- _WHAT THE TASK REQUIRES_: Make an exact copy of the records below, leaving every image out.

···

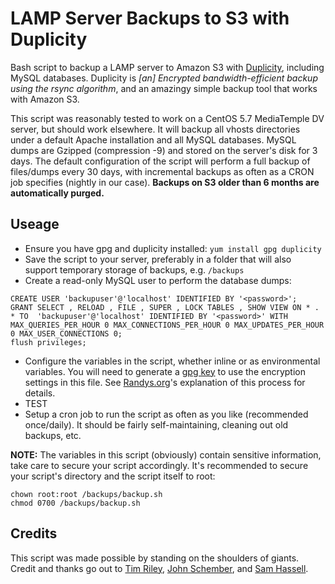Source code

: LAMP Server Backups to S3 with Duplicity
========================================

Bash script to backup a LAMP server to Amazon S3 with [Duplicity](http://duplicity.nongnu.org/), including MySQL databases.
Duplicity is _[an] Encrypted bandwidth-efficient backup using the rsync algorithm_, and an amazingy simple backup tool that works with Amazon S3.

This script was reasonably tested to work on a CentOS 5.7 MediaTemple DV server, but should work elsewhere.
It will backup all vhosts directories under a default Apache installation and all MySQL databases.
MySQL dumps are Gzipped (compression -9) and stored on the server's disk for 3 days.
The default configuration of the script will perform a full backup of files/dumps every 30 days, with incremental backups as often as a CRON job specifies (nightly in our case).
**Backups on S3 older than 6 months are automatically purged.**


Useage
---------------------

- Ensure you have gpg and duplicity installed: `yum install gpg duplicity`
- Save the script to your server, preferably in a folder that will also support temporary storage of backups, e.g. `/backups`
- Create a read-only MySQL user to perform the database dumps:

```
CREATE USER 'backupuser'@'localhost' IDENTIFIED BY '<password>';
GRANT SELECT , RELOAD , FILE , SUPER , LOCK TABLES , SHOW VIEW ON * . * TO  'backupuser'@'localhost' IDENTIFIED BY '<password>' WITH MAX_QUERIES_PER_HOUR 0 MAX_CONNECTIONS_PER_HOUR 0 MAX_UPDATES_PER_HOUR 0 MAX_USER_CONNECTIONS 0;
flush privileges;
```

- Configure the variables in the script, whether inline or as environmental variables. You will need to generate a [gpg key](http://www.gnupg.org/documentation/manuals/gnupg/OpenPGP-Key-Management.html#OpenPGP-Key-Management) to use the encryption settings in this file. See [Randys.org](http://web.archive.org/web/20120302054810/http://www.randys.org/2007/11/16/how-to-automated-backups-to-amazon-s-s3-with-duplicity/)'s explanation of this process for details.
- TEST
- Setup a cron job to run the script as often as you like (recommended once/daily). It should be fairly self-maintaining, cleaning out old backups, etc.

**NOTE:** The variables in this script (obviously) contain sensitive information, take care to secure your script accordingly.
It's recommended to secure your script's directory and the script itself to root:

```
chown root:root /backups/backup.sh
chmod 0700 /backups/backup.sh
```


Credits
-------

This script was made possible by standing on the shoulders of giants. Credit and thanks go out to
[Tim Riley](http://icelab.com.au/articles/easy-server-backups-to-amazon-s3-with-duplicity/),
[John Schember](http://john.nachtimwald.com/2010/08/07/duplicity-backup-script/),
and [Sam Hassell](http://samhassell.com/backups-with-amazon-s3-and-duplicity/).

···

- _TASK SOLUTION_:
Source code

: LAMP Server Backups to S3 with Duplicity
========================================

Bash script to backup a LAMP server to Amazon S3 with [Duplicity](http://duplicity.nongnu.org/), including MySQL databases.
Duplicity is _[an] Encrypted bandwidth-efficient backup using the rsync algorithm_, and an amazingy simple backup tool that works with Amazon S3.

This script was reasonably tested to work on a CentOS 5.7 MediaTemple DV server, but should work elsewhere.
It will backup all vhosts directories under a default Apache installation and all MySQL databases.
MySQL dumps are Gzipped (compression -9) and stored on the server's disk for 3 days.
The default configuration of the script will perform a full backup of files/dumps every 30 days, with incremental backups as often as a CRON job specifies (nightly in our case).
**Backups on S3 older than 6 months are automatically purged.**


Useage
---------------------

- Ensure you have gpg and duplicity installed: `yum install gpg duplicity`
- Save the script to your server, preferably in a folder that will also support temporary storage of backups, e.g. `/backups`
- Create a read-only MySQL user to perform the database dumps:

```
CREATE USER 'backupuser'@'localhost' IDENTIFIED BY '<password>';
GRANT SELECT , RELOAD , FILE , SUPER , LOCK TABLES , SHOW VIEW ON * . * TO  'backupuser'@'localhost' IDENTIFIED BY '<password>' WITH MAX_QUERIES_PER_HOUR 0 MAX_CONNECTIONS_PER_HOUR 0 MAX_UPDATES_PER_HOUR 0 MAX_USER_CONNECTIONS 0;
flush privileges;
```

- Configure the variables in the script, whether inline or as environmental variables. You will need to generate a [gpg key](http://www.gnupg.org/documentation/manuals/gnupg/OpenPGP-Key-Management.html#OpenPGP-Key-Management) to use the encryption settings in this file. See [Randys.org](http://web.archive.org/web/20120302054810/http://www.randys.org/2007/11/16/how-to-automated-backups-to-amazon-s-s3-with-duplicity/)'s explanation of this process for details.
- TEST
- Setup a cron job to run the script as often as you like (recommended once/daily). It should be fairly self-maintaining, cleaning out old backups, etc.

**NOTE:** The variables in this script (obviously) contain sensitive information, take care to secure your script accordingly.
It's recommended to secure your script's directory and the script itself to root:

```
chown root:root /backups/backup.sh
chmod 0700 /backups/backup.sh
```


Credits
-------

This script was made possible by standing on the shoulders of giants. Credit and thanks go out to
[Tim Riley](http://icelab.com.au/articles/easy-server-backups-to-amazon-s3-with-duplicity/),
[John Schember](http://john.nachtimwald.com/2010/08/07/duplicity-backup-script/),
and [Sam Hassell](http://samhassell.com/backups-with-amazon-s3-and-duplicity/).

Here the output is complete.